The additional spare DRAM modules are used so that when a DIMM experiences a Chipkill
event within the DRAM modules under a port, the spare DRAM module can be substituted for
a failing module. This process avoids the need to replace the DIMM for a single Chipkill event.
Depending on how DRAM modules fail, it might be possible to tolerate up to four DRAM
modules failing on a single DIMM without needing to replace the DIMM, and then still correct
an additional DRAM module that is failing within the DIMM.
Other DIMMs are offered with these systems. A 32 GB DIMM has two ranks, where each rank
is similar to the 16 GB DIMM with DRAM modules on four ports, and each port has 10 x8
DRAM modules.
In addition, a 64 GB DIMM is offered through x4 DRAM modules that are organized in four
ranks.
In addition to the protection that is provided by the ECC and sparing capabilities, the memory
subsystem also implements scrubbing of memory to identify and correct single bit soft errors.
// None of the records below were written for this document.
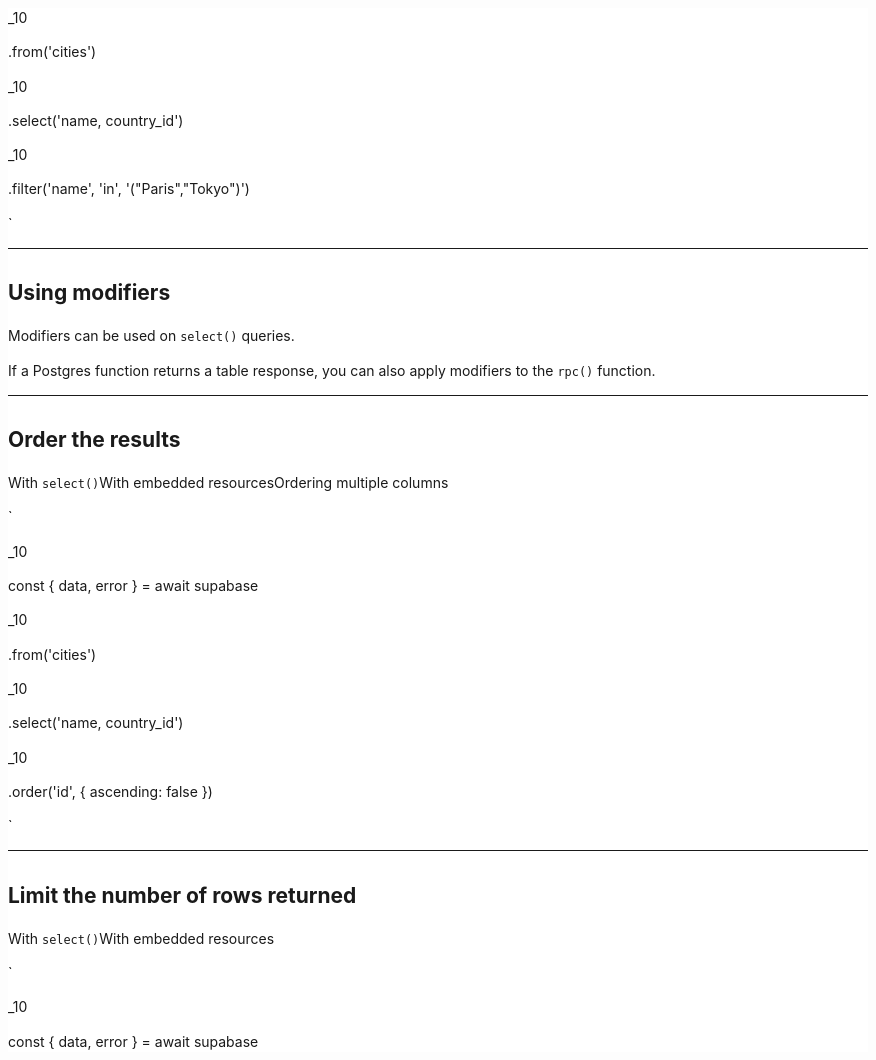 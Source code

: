 _10

.from('cities')

_10

.select('name, country_id')

_10

.filter('name', 'in', '("Paris","Tokyo")')

  
`

* * *

## Using modifiers

Modifiers can be used on `select()` queries.

If a Postgres function returns a table response, you can also apply modifiers
to the `rpc()` function.

* * *

## Order the results

With `select()`With embedded resourcesOrdering multiple columns

`  

_10

const { data, error } = await supabase

_10

.from('cities')

_10

.select('name, country_id')

_10

.order('id', { ascending: false })

  
`

* * *

## Limit the number of rows returned

With `select()`With embedded resources

`  

_10

const { data, error } = await supabase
Hypervisors are informed of incidents of single-cell persistent (hard) faults for deallocation of
associated pages. However, because of the ECC and sparing capabilities that are used, such
memory page deallocation is not relied on for repair of faulty hardware.
If a more substantial fault persists after all the self-healing capabilities are used, the
hypervisor also can dynamically moving logical memory blocks from faulty memory to unused
memory blocks in other parts of the system. This feature can take advantage of memory that
is otherwise reserved for Capacity on Demand capabilities.
Finally, if an uncorrectable error in data is encountered, the memory that is affected is marked
with a special uncorrectable error code and handled as described for cache uncorrectable
errors.
4.3.11 I/O subsystem availability and Enhanced Error Handling
Use multi-path I/O and VIOS for I/O adapters and RAID for storage devices to prevent
application outages when I/O adapter faults occur.
To permit soft or intermittent faults to be recovered without failover to an alternative device or
I/O path, Power Systems hardware supports Enhanced Error Handling (EEH) for I/O adapters
and PCIe bus faults.
EEH allows EEH-aware device drivers to try again after certain non-fatal I/O events to avoid
failover, especially in cases where a soft error is encountered. EEH also allows device drivers
to terminate if an intermittent hard error or other unrecoverable errors occur, while protecting
against reliance on data that cannot be corrected. This action typically is done by “freezing”
access to the I/O subsystem with the fault. Freezing prevents data from flowing to and from an
I/O adapter and causes the hardware/firmware to respond with a defined error signature
whenever an attempt is made to access the device. If necessary, a special uncorrectable error
code can be used to mark a section of data as bad when the freeze is started.